Comme un retour aux racines du conte médiéval et son lot de violence, Castelmaure prend le parti de raconter trivialement une horrible et épique histoire d'hérédité, de pouvoir et de sorcellerie, en utilisant avec pertinence les poncifs et les codes du genre.
Le dessin d'Alfred apparaît assez intemporel. Les paysages sont aplatis comme sur des enluminures et les traits donnent un caractère plein de nuances et de détails aux personnages. Des couleurs vives et des environnements très tranchés et détaillés confirment cette volonté de rendre BDesque l'iconographie moyenâgeuse, ce qui est réussit et se fait tout en discrétion.

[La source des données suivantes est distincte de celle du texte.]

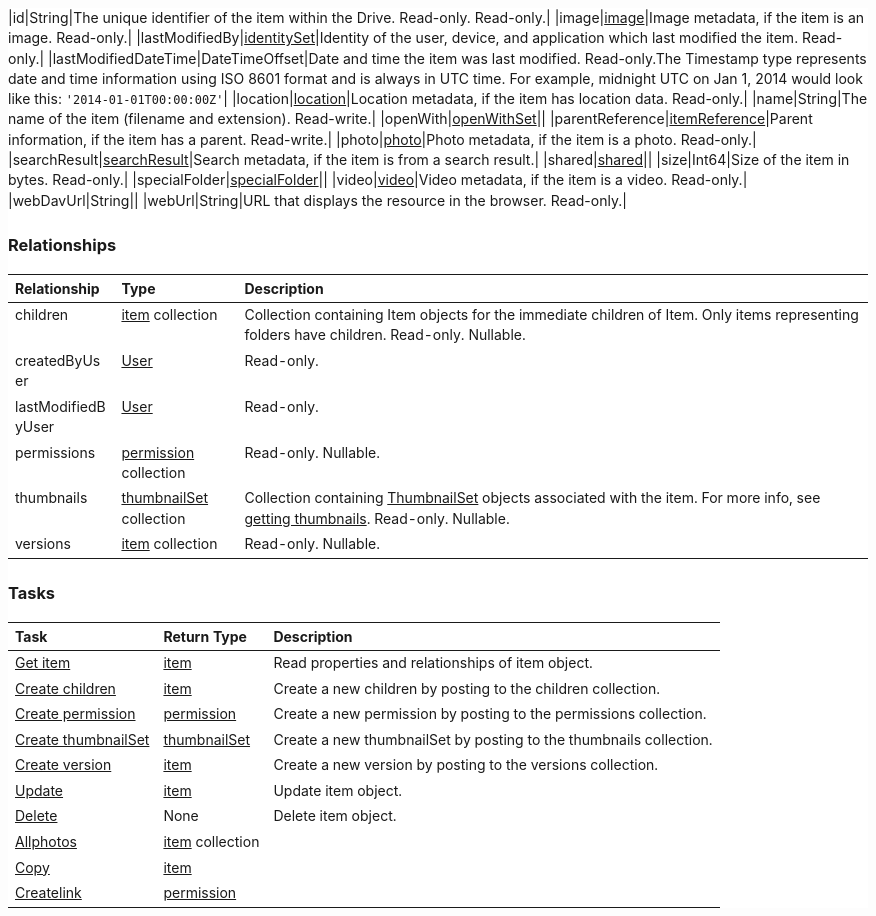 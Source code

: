 |id|String|The unique identifier of the item within the Drive. Read-only. Read-only.|
|image|[image](image.md)|Image metadata, if the item is an image. Read-only.|
|lastModifiedBy|[identitySet](identityset.md)|Identity of the user, device, and application which last modified the item. Read-only.|
|lastModifiedDateTime|DateTimeOffset|Date and time the item was last modified. Read-only.The Timestamp type represents date and time information using ISO 8601 format and is always in UTC time. For example, midnight UTC on Jan 1, 2014 would look like this: `'2014-01-01T00:00:00Z'`|
|location|[location](location.md)|Location metadata, if the item has location data. Read-only.|
|name|String|The name of the item (filename and extension). Read-write.|
|openWith|[openWithSet](openwithset.md)||
|parentReference|[itemReference](itemreference.md)|Parent information, if the item has a parent. Read-write.|
|photo|[photo](photo.md)|Photo metadata, if the item is a photo. Read-only.|
|searchResult|[searchResult](searchresult.md)|Search metadata, if the item is from a search result.|
|shared|[shared](shared.md)||
|size|Int64|Size of the item in bytes. Read-only.|
|specialFolder|[specialFolder](specialfolder.md)||
|video|[video](video.md)|Video metadata, if the item is a video. Read-only.|
|webDavUrl|String||
|webUrl|String|URL that displays the resource in the browser. Read-only.|

### Relationships
| Relationship | Type	|Description|
|:---------------|:--------|:----------|
|children|[item](item.md) collection|Collection containing Item objects for the immediate children of Item. Only items representing folders have children. Read-only. Nullable.|
|createdByUser|[User](user.md)| Read-only.|
|lastModifiedByUser|[User](user.md)| Read-only.|
|permissions|[permission](permission.md) collection| Read-only. Nullable.|
|thumbnails|[thumbnailSet](thumbnailset.md) collection|Collection containing [ThumbnailSet](thumbnailSet.md) objects associated with the item. For more info, see [getting thumbnails](../items/thumbnails.md). Read-only. Nullable.|
|versions|[item](item.md) collection| Read-only. Nullable.|

### Tasks

| Task		   | Return Type	|Description|
|:---------------|:--------|:----------|
|[Get item](../api/item_get.md) | [item](item.md) |Read properties and relationships of item object.|
|[Create children](../api/item_post_children.md) |[item](item.md)| Create a new children by posting to the children collection.|
|[Create permission](../api/item_post_permissions.md) |[permission](permission.md)| Create a new permission by posting to the permissions collection.|
|[Create thumbnailSet](../api/item_post_thumbnails.md) |[thumbnailSet](thumbnailset.md)| Create a new thumbnailSet by posting to the thumbnails collection.|
|[Create version](../api/item_post_versions.md) |[item](item.md)| Create a new version by posting to the versions collection.|
|[Update](../api/item_update.md) | [item](item.md)	|Update item object. |
|[Delete](../api/item_delete.md) | None |Delete item object. |
|[Allphotos](../api/item_allphotos.md)|[item](item.md) collection||
|[Copy](../api/item_copy.md)|[item](item.md)||
|[Createlink](../api/item_createlink.md)|[permission](permission.md)||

Lewis Trondheim propose dans cet écrin un récit à tiroirs mais très lisible. Découpé dans un chapitrage cohérent et saccadé qui ne laisse pas trop les personnages bavarder et va plutôt les essentialiser autour d'un enjeu connecté à la trame principal. Simple mais spécialement efficace. L'insertion d'une morale assez moderne, sur des enfants aux troubles de personnalités bipolaires et androgynes qui doivent s'accepter est réussie, elle ne fait pas tâche dans un contexte médiéval matinée de sorcellerie et de freak show.
Comme une mise en abîme, le rôle ambivalent et étrange du conteur vient rajouter une couche méta sur le gâteau déjà savoureux. Un album tout en maîtrise, un exercice de style brillant.